The first Easter must have been so strange for the disciples. When Jesus died, their hope died with Him. Not a single one of them expected Jesus to walk out of the tomb after it was sealed. (And lest we be quick to blame the disciples for their lack of faith, we would likely have felt the same way.) But He did walk out of the tomb and that changed everything.
“Why do you seek the living among the dead? He is not here, but has risen!” (Luke 24:5)
In fact, if Jesus were still dead we should despair. The cross means absolutely nothing without the resurrection.
The Apostle Paul put it like this: “If Christ has not been raised then our preaching is in vain and your faith is in vain…And if Christ has not been raised, your faith is futile and you are still in your sins.” (1 Corinthians 15:14, 17).
Death and suffering were clear realities for Christ’s followers the day after the cross, just as death, sin, and futility continue to dominate the world today. (If you don’t believe that, watch five minutes of the news tonight.) But through Jesus’ resurrection, God defeated the power of sin and reversed the curse of death that fell upon all of us when Adam rebelled against God in the garden.
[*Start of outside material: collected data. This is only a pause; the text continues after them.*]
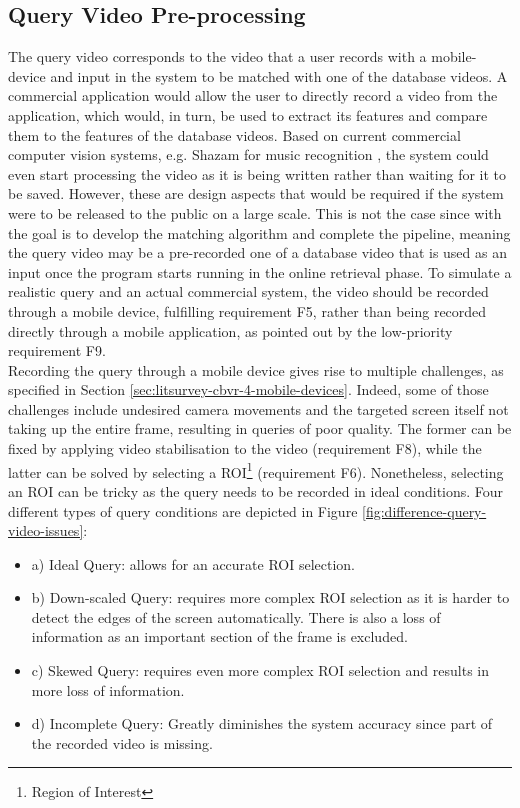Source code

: \subsection{Query Video Pre-processing}

The query video corresponds to the video that a user records with a mobile-device and input in the system to be matched with one of the database videos. A commercial application would allow the user to directly record a video from the application, which would, in turn, be used to extract its features and compare them to the features of the database videos. Based on current commercial computer vision systems, e.g. Shazam for music recognition \cite{shazam}, the system could even start processing the video as it is being written rather than waiting for it to be saved. However, these are design aspects that would be required if the system were to be released to the public on a large scale. This is not the case since with the goal is to develop the matching algorithm and complete the pipeline, meaning the query video may be a pre-recorded one of a database video that is used as an input once the program starts running in the online retrieval phase. To simulate a realistic query and an actual commercial system, the video should be recorded through a mobile device, fulfilling requirement F5, rather than being recorded directly through a mobile application, as pointed out by the low-priority requirement F9.\\

Recording the query through a mobile device gives rise to multiple challenges, as specified in Section \ref{sec:litsurvey-cbvr-4-mobile-devices}. Indeed, some of those challenges include undesired camera movements and the targeted screen itself not taking up the entire frame, resulting in queries of poor quality. The former can be fixed by applying video stabilisation to the video (requirement F8), while the latter can be solved by selecting a ROI\footnote{Region of Interest} (requirement F6). Nonetheless, selecting an ROI can be tricky as the query needs to be recorded in ideal conditions. Four different types of query conditions are depicted in Figure \ref{fig:difference-query-video-issues}:
\begin{itemize}
    \item a) Ideal Query: allows for an accurate ROI selection.
    \item b) Down-scaled Query: requires more complex ROI selection as it is harder to detect the edges of the screen automatically. There is also a loss of information as an important section of the frame is excluded.
    \item c) Skewed Query: requires even more complex ROI selection and results in more loss of information.
    \item d) Incomplete Query: Greatly diminishes the system accuracy since part of the recorded video is missing.
\end{itemize}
Those of us who are in Christ Jesus can have a firm confidence that since Jesus was raised from the dead we, too, will be raised. And if we really, really believe that, it changes everything about the way we live in the present.
Paul encouraged the Corinthians with the incredible, life-giving news that flows from the resurrection, then concluded the chapter by saying, “Therefore, my beloved brothers and sisters, be steadfast, immovable, always abounding in the work of the Lord, knowing that in the Lord your labor is not in vain.” (1 Corinthians 15:58). He didn't say, “One day we’ll all get out of here and go to heaven, so what you do now doesn’t really matter.” Not at all! The resurrection means that what we do today impacts eternity.
So what is the work of the Lord? Remember that this letter was written to a group of ordinary Christians who had careers and families. The work of the Lord wasn’t (and isn’t) something reserved just for pastors; it’s for all of us. What does the work of the Lord look like?
- It looks like loving, leading, and listening to a difficult child.
- It looks like praying for and loving that friend or family member who wants nothing to do with Jesus.
- It looks like serving our brothers and sisters in the church with great love and patience.
- It looks like being generous with our money by giving to the church and those in need.
We believe in a God who brings life out of death, a God who makes sure suffering and death do not have the final word. Jesus has the final word, and He says that because of the resurrection what we do today is full of eternal significance.